Listed records:
──────

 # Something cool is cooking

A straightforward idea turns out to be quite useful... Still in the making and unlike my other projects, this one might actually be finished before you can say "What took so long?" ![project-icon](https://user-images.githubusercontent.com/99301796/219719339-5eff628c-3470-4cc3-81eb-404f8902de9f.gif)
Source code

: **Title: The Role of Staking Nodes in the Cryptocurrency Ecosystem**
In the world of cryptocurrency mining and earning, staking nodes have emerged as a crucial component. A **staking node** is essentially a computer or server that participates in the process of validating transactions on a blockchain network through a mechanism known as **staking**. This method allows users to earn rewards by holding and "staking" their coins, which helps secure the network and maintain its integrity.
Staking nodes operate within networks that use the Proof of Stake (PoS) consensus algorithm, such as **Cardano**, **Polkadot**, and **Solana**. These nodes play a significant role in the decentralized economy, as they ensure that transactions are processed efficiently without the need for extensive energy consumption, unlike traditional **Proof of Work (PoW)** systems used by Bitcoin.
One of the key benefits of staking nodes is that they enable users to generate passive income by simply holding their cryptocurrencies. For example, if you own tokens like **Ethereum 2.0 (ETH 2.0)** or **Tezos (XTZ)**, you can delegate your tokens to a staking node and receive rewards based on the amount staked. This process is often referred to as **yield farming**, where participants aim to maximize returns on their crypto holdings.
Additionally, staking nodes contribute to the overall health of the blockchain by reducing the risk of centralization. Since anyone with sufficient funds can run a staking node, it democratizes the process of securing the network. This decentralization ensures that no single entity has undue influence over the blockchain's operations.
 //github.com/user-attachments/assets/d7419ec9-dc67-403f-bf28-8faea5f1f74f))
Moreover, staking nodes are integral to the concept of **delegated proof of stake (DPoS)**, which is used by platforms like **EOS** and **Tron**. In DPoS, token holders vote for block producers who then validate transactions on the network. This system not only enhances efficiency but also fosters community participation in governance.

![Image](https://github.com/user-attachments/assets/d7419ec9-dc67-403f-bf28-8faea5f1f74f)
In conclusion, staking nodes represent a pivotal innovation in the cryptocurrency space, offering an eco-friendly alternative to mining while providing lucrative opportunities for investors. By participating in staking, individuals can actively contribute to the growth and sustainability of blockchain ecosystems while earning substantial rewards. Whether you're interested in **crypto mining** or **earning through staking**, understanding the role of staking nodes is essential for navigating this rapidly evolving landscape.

──────

Assignment: Determine the number of lines in the listing above containing the word "attachments"; respond with that figure only.

Solution to this exercise: 2